Yeah me too I already bought the D2S projectors and I open the headlights. Right now I'm working on how to mount the D2S lenses on the headlight. Hopefully I will be done soon. 

But I'm still not sure on what bulbs to use. I really want to use the D2S bulbs but I'm just afraid that is gonna be too much work but will see.


----------



## perma23 (May 9, 2002)

That would be a nice combination..

Halo's and HID would look SWEET


----------



## LIUSPEED (May 29, 2002)

WasKie said:


> *Yeah me too I already bought the D2S projectors and I open the headlights. Right now I'm working on how to mount the D2S lenses on the headlight. Hopefully I will be done soon.
> 
> But I'm still not sure on what bulbs to use. I really want to use the D2S bulbs but I'm just afraid that is gonna be too much work but will see. *


waskie wat d2s bulb did u get ?

from what car.. what u need to do is use the OEM ones and not a kit.

www.hid-plus.com should have it or check out www.hid-forum.com for more info on where to get a good OEM D2S capsules and ballasts.


----------



## Guest (Jun 12, 2003)

I hope you guys post pics and how too's. So I take it my ebay one's will not work that I would have to use projectors from another car and mod them out to house the HIDs.
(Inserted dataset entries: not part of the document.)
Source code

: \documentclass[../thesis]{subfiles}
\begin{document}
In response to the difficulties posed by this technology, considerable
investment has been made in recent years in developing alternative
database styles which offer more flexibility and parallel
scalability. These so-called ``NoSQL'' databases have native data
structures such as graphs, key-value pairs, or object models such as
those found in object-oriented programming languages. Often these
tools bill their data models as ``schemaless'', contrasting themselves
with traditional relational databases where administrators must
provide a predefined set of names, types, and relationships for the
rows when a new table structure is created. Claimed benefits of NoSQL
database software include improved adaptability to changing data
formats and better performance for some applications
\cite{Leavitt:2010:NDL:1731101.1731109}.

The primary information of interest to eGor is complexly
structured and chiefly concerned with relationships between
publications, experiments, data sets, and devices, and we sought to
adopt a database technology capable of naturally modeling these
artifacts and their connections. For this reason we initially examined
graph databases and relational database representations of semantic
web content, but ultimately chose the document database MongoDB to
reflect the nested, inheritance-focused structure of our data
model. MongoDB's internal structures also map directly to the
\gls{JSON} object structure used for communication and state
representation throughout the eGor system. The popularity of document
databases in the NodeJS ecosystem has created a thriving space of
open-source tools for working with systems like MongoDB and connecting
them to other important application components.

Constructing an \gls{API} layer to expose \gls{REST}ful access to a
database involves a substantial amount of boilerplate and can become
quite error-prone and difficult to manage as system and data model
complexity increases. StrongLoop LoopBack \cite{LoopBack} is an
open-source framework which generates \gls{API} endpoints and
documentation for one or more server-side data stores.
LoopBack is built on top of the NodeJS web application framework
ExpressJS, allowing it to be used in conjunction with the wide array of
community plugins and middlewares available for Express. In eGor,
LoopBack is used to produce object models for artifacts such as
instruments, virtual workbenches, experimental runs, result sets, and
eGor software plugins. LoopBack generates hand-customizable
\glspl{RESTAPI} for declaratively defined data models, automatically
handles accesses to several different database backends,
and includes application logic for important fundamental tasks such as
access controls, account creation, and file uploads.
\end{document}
Very interesting... Has anyone done this yet. I know that the A5 will work ... This would be an interesting and very useful Mod. Regards to all and thanks for all the great info.


----------



## LIUSPEED (May 29, 2002)

dre...

if i can i will try to make a production line of these. ( if someone will make them and fund me and my people for it )


----------



## WasKie (Jun 3, 2003)

actually I have not bought the bulbs yet but I want to ge the ones from an Audi - I love the way they look - but otherwise i would buy the ones from an s2000 or a BMW. Still for the OEM set w/ bulbs & the charger the cheapest I found them was $350. 

If anyone know were I can getthem for less please let me know.


----------



## WasKie (Jun 3, 2003)

...Liuspeed the links are not working.


----------